The other project is making a search engine for hidden services (listed as Project Idea F on the Tor website). I think YaCy could be used to accomplish this in a decentralized and censorship-free way. I would suggest making a separate YaCy network for hidden services, using a regexp whitelist to only index .onion URL's (YaCy has such a network but I think it's currently inactive). YaCy doesn't have whitelist support built in, but I think the blacklist feature should be usable for simulating such a feature with some effort. YaCy's SOLR schema supports searching based on outgoing link URL's, so I think I could make a standard YaCy client search for all clearnet sites which link to a .onion/.onion.to/.tor2web.org URL, and feed those URL's to a Tor YaCy client for indexing. I've been a YaCy enthusiast for a couple years, and I'm actually using YaCy in a grad-level CS project this semester (the course is on Artificial Neural Networks and Evolution), so while I haven't touched the YaCy source code, I think I'm a good match for this project.

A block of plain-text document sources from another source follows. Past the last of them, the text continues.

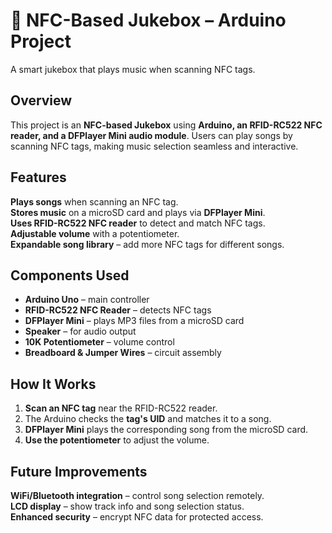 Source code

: # 🎵 NFC-Based Jukebox – Arduino Project  
A smart jukebox that plays music when scanning NFC tags.

## Overview  
This project is an **NFC-based Jukebox** using **Arduino, an RFID-RC522 NFC reader, and a DFPlayer Mini audio module**. Users can play songs by scanning NFC tags, making music selection seamless and interactive.  

## Features  
 **Plays songs** when scanning an NFC tag.  
 **Stores music** on a microSD card and plays via **DFPlayer Mini**.  
 **Uses RFID-RC522 NFC reader** to detect and match NFC tags.  
 **Adjustable volume** with a potentiometer.  
 **Expandable song library** – add more NFC tags for different songs.  

## Components Used  
- **Arduino Uno** – main controller  
- **RFID-RC522 NFC Reader** – detects NFC tags  
- **DFPlayer Mini** – plays MP3 files from a microSD card  
- **Speaker** – for audio output  
- **10K Potentiometer** – volume control  
- **Breadboard & Jumper Wires** – circuit assembly  

## How It Works  
1. **Scan an NFC tag** near the RFID-RC522 reader.  
2. The Arduino checks the **tag's UID** and matches it to a song.  
3. **DFPlayer Mini** plays the corresponding song from the microSD card.  
4. **Use the potentiometer** to adjust the volume.  

## Future Improvements  
**WiFi/Bluetooth integration** – control song selection remotely.  
**LCD display** – show track info and song selection status.  
**Enhanced security** – encrypt NFC data for protected access.   
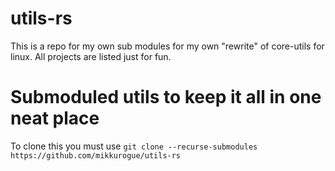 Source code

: # utils-rs

This is a repo for my own sub modules for my own "rewrite" of core-utils for linux.
All projects are listed just for fun.

# Submoduled utils to keep it all in one neat place

To clone this you must use `git clone --recurse-submodules https://github.com/mikkurogue/utils-rs` 
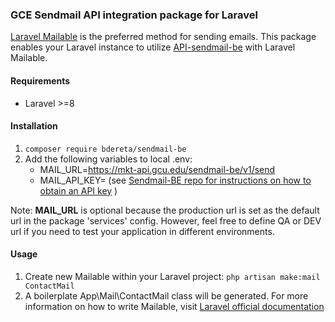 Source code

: ### GCE Sendmail API integration package for Laravel

[Laravel Mailable](https://laravel.com/docs/8.x/mail) is the preferred method for sending emails. This 
package enables your Laravel instance to utilize [API-sendmail-be](https://dev.azure.com/gcedigitalmarketing/Web%20Marketing/_git/API-sendmail-be) with Laravel Mailable. 

#### Requirements

* Laravel >=8

#### Installation

1. `composer require bdereta/sendmail-be`
2. Add the following variables to local .env: 
   * MAIL_URL=https://mkt-api.gcu.edu/sendmail-be/v1/send
   * MAIL_API_KEY= (see [Sendmail-BE repo for instructions on how to obtain an API key](https://dev.azure.com/gcedigitalmarketing/Web%20Marketing/_git/API-sendmail-be?anchor=managing-sendmail-api-keys) )


Note: **MAIL_URL** is optional because the production url is set as the default url in the package 'services' config. However, feel free to define QA or DEV url if you need to test your application in different environments.

#### Usage

1. Create new Mailable within your Laravel project: `php artisan make:mail ContactMail`
2. A boilerplate App\Mail\ContactMail class will be generated. For more information on how to write Mailable, visit [Laravel official documentation](https://laravel.com/docs/8.x/mail#writing-mailables)

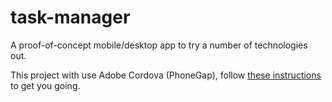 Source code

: task-manager
============

A proof-of-concept mobile/desktop app to try a number of technologies out.

This project with use Adobe Cordova (PhoneGap), follow [these instructions](https://github.com/simnova/webdevdocs/wiki/Installing-PhoneGap-and-Android-Studio-on-Windows) to get you going.
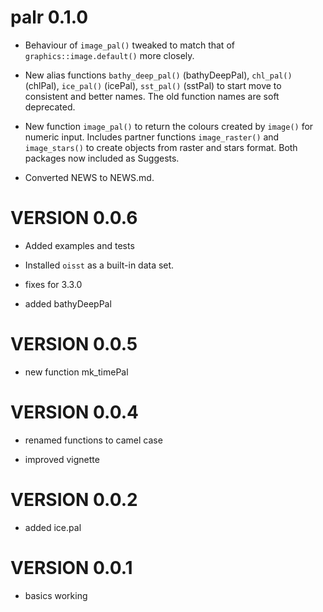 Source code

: # palr  0.1.0
    
* Behaviour of `image_pal()` tweaked to match that of `graphics::image.default()` more
 closely.
 
* New alias functions `bathy_deep_pal()` (bathyDeepPal), `chl_pal()` (chlPal), 
 `ice_pal()` (icePal), `sst_pal()` (sstPal) to start move to consistent and
 better names. The old function names are soft deprecated. 
 
* New function `image_pal()` to return the colours created by `image()` for numeric
 input. Includes partner functions `image_raster()` and `image_stars()` to create
 objects from raster and stars format. Both packages now included as Suggests. 
 
* Converted NEWS to NEWS.md. 

#   VERSION 0.0.6

* Added examples and tests

* Installed `oisst` as a built-in data set. 

* fixes for 3.3.0

* added bathyDeepPal

#   VERSION 0.0.5
     
* new function mk_timePal

#   VERSION 0.0.4

* renamed functions to camel case

* improved vignette

#   VERSION 0.0.2

* added ice.pal

#   VERSION 0.0.1

* basics working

Do either of these sound like good proposals? Is one significantly more likely to be approved than the other, so that I know which to submit?
Thanks, -Jeremy Rand
Jeremy Rand biolizard89@gmail.com writes:
Hi Tor developers,
I'm interested in participating in GSoC. I'm an undergrad majoring in computer science at University of Oklahoma, and I've been a major Tor enthusiast for years.
There are two possible projects which I'm considering; I'm looking for some feedback on which you think would be better for me to apply for.

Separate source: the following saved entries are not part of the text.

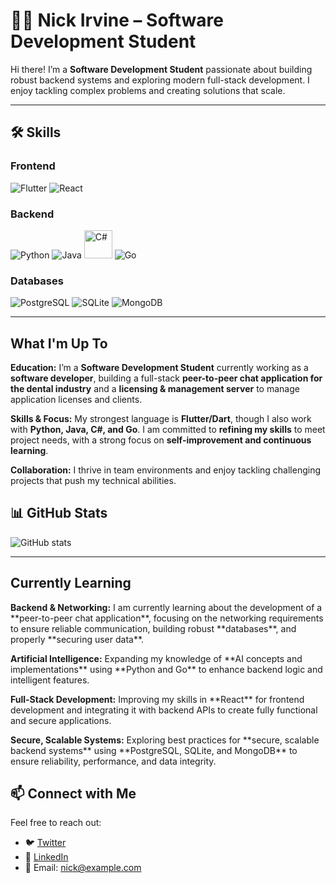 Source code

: # 👨‍💻 Nick Irvine – Software Development Student

Hi there! I’m a **Software Development Student** passionate about building robust backend systems and exploring modern full-stack development. I enjoy tackling complex problems and creating solutions that scale.

---

## 🛠️ Skills

### Frontend
![Flutter](https://skillicons.dev/icons?i=flutter) 
![React](https://skillicons.dev/icons?i=react)

### Backend
![Python](https://skillicons.dev/icons?i=python) 
![Java](https://skillicons.dev/icons?i=java) 
<img src="https://cdn.jsdelivr.net/gh/devicons/devicon/icons/csharp/csharp-original.svg" alt="C#" height="45"/>
![Go](https://skillicons.dev/icons?i=go)

### Databases
![PostgreSQL](https://skillicons.dev/icons?i=postgresql)
![SQLite](https://skillicons.dev/icons?i=sqlite)
![MongoDB](https://skillicons.dev/icons?i=mongodb)

---

## What I'm Up To

<p> <strong>Education:</strong> I’m a <strong>Software Development Student</strong> currently working as a <strong>software developer</strong>, building a full-stack <strong>peer-to-peer chat application for the dental industry</strong> and a <strong>licensing & management server</strong> to manage application licenses and clients.</p>

<p> <strong>Skills & Focus:</strong> My strongest language is <strong>Flutter/Dart</strong>, though I also work with <strong>Python, Java, C#, and Go</strong>. I am committed to <strong>refining my skills</strong> to meet project needs, with a strong focus on <strong>self-improvement and continuous learning</strong>.</p>

<p><strong>Collaboration:</strong> I thrive in team environments and enjoy tackling challenging projects that push my technical abilities.</p>


## 📊 GitHub Stats

![GitHub stats](https://github-readme-stats.vercel.app/api?username=SaladStik&show_icons=true&theme=radical)

---

## Currently Learning

<p><strong>Backend & Networking:</strong> I am currently learning about the development of a **peer-to-peer chat application**, focusing on the networking requirements to ensure reliable communication, building robust **databases**, and properly **securing user data**.</p>

<p><strong>Artificial Intelligence:</strong> Expanding my knowledge of **AI concepts and implementations** using **Python and Go** to enhance backend logic and intelligent features.</p>

<p><strong>Full-Stack Development:</strong> Improving my skills in **React** for frontend development and integrating it with backend APIs to create fully functional and secure applications.</p>

<p><strong>Secure, Scalable Systems:</strong> Exploring best practices for **secure, scalable backend systems** using **PostgreSQL, SQLite, and MongoDB** to ensure reliability, performance, and data integrity.</p>


## 📫 Connect with Me
Feel free to reach out:  
- 🐦 [Twitter](#)  
- 💼 [LinkedIn](#)  
- 📧 Email: nick@example.com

One project is allowing hidden services to have human-readable names. I think Namecoin would be an excellent backend for this. I coded a proof-of-concept of using Namecoin to point human-readable .bit domains to .onion domains; that code is available at https://github.com/JeremyRand/Convergence . For example, using this, you can visit http://federalistpapers.bit/ to get to the Federalist Papers hidden service. The proof of concept only works on Firefox right now (not TorBrowser); I would definitely be interested in porting it to TorBrowser, improving its privacy, and making it work for applications other than web browsing. Namecoin also has the useful feature of allowing HTTPS fingerprints to be embedded in the blockchain, which eliminates the need to trust certificate authorities for clearnet HTTPS websites (I understand that malicious exit nodes messing with TLS is currently a significantly voiced concern for Tor). I have a strong understanding of how Namecoin's DNS works and have developed some projects using Namecoin (including a dynamic DNS client), so I think I'm a good fit for such a project if there's interest in the Tor community. I talked with Jacob Appelbaum about using Namecoin recently; he was concerned about a 51% attack. I think that could be mostly resolved via a checkpointing system; while doing so adds a small degree of centralization, Tor is already slightly centralized, and it's still less centralized than other alternative naming systems that have been proposed (e.g. having Tor Project maintain a list of names themselves). While I'm not particularly familiar (yet) with how checkpointing is done within Namecoin's block validation system, I do know how to at least verify whether the currently loaded blockchain matches a given checkpoint (which would at least alert users that an attack had taken place).
I'd like to see human-readable names in HSes, but I'm not very familiar with Namecoin. I don't want to discourage you from working on this, but I'm not sure if I would be a good mentor for this.
BTW, I remember watching a presentation about namecoin, and it seemed like there are still a few serious unresolved problems (domain squatting is easy, no revocation, lightweight clients are impossible). Also, namecoin are not anonymous, but people who get HS domain names care about anonymity.
The other project is making a search engine for hidden services (listed as Project Idea F on the Tor website). I think YaCy could be used to accomplish this in a decentralized and censorship-free way. I would suggest making a separate YaCy network for hidden services, using a regexp whitelist to only index .onion URL's (YaCy has such a network but I think it's currently inactive). YaCy doesn't have whitelist support built in, but I think the blacklist feature should be usable for simulating such a feature with some effort. YaCy's SOLR schema supports searching based on outgoing link URL's, so I think I could make a standard YaCy client search for all clearnet sites which link to a .onion/.onion.to/.tor2web.org URL, and feed those URL's to a Tor YaCy client for indexing. I've been a YaCy enthusiast for a couple years, and I'm actually using YaCy in a grad-level CS project this semester (the course is on Artificial Neural Networks and Evolution), so while I haven't touched the YaCy source code, I think I'm a good match for this project.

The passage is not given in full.